# Axle at the doggie park!



## Jesarie (Sep 9, 2010)

Sorry there are so many but I am so camera happy when I take him to the park! My husband and I have a blast with him and its so awesome cuz he comes home and gets a bath then goes to sleep. lol









Axle and his new friend Teddy! 









Axle and Zoey! She is Teddys sister.









Axle was running sooo fast! It was soooo cute, he was running so hard and so fast that when he passed you you could hear him breathing. lol









Taking a break.









Just hanging in the sun. It was so hot! But there was a great breeze.

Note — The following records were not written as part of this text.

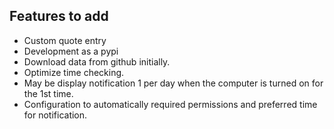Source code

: ## Features to add
- Custom quote entry
- Development as a pypi
- Download data from github initially.
- Optimize time checking.
- May be display notification 1 per day when the computer is turned on for the 1st time.
- Configuration to automatically required permissions and preferred time for notification.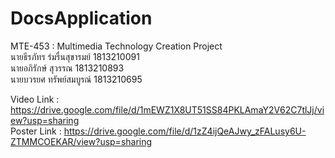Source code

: # DocsApplication
MTE-453 : Multimedia Technology Creation Project  
นายธีรภัทร ร่มรื่นสุขารมย์    1813210091  
นายอภิรักษ์ สุวรรณ        1813210893  
นายบวรยศ ทรัพย์สมบูรณ์    1813210695  
  
Video Link : https://drive.google.com/file/d/1mEWZ1X8UT51SS84PKLAmaY2V62C7tlJj/view?usp=sharing  
Poster Link : https://drive.google.com/file/d/1zZ4ijQeAJwy_zFALusy6U-ZTMMCOEKAR/view?usp=sharing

lol! He drank water then face planted into the dirt! Was hilarious!









My cutie!









Sitting for Daddy!









He loves to play fetch for treats!









On the car ride home so happy!









And dirty! Look at his little paws! Dirty baby!

I hope you all enjoyed!


----------



## kendal (Jul 16, 2009)

aww love the photos. love seeing him off lead, hos recall looks fab.


----------



## wilfiboy (Sep 18, 2010)

looks to be having a great time .... I think i remember sunshine lol x


----------



## Jesarie (Sep 9, 2010)

He loves being off the leash as well and to my suprise he is wonderful off it. He does not go far and comes when I call him. Sometimes it will be the 3rd time I call him but he is getting much better. My husband and I take him to the Dog Park every other day and Axle just adores it there!


----------



## CutieCocoaCockapoo (Jan 1, 2010)

That's really great! I love all of the photos!! & It looks like he has a blast at the doggie park!!  lol


----------



## Jesarie (Sep 9, 2010)

Not only does HE have a blast but he is a little popular boy! Everyone loves him! lol


----------



## Dave (May 25, 2009)

He looks like he had a great time! I can see why everyone loves him.


----------



## Jesarie (Sep 9, 2010)

Off to the doggie park in the morning!

And yes Dave, he has an amazing time! lol


----------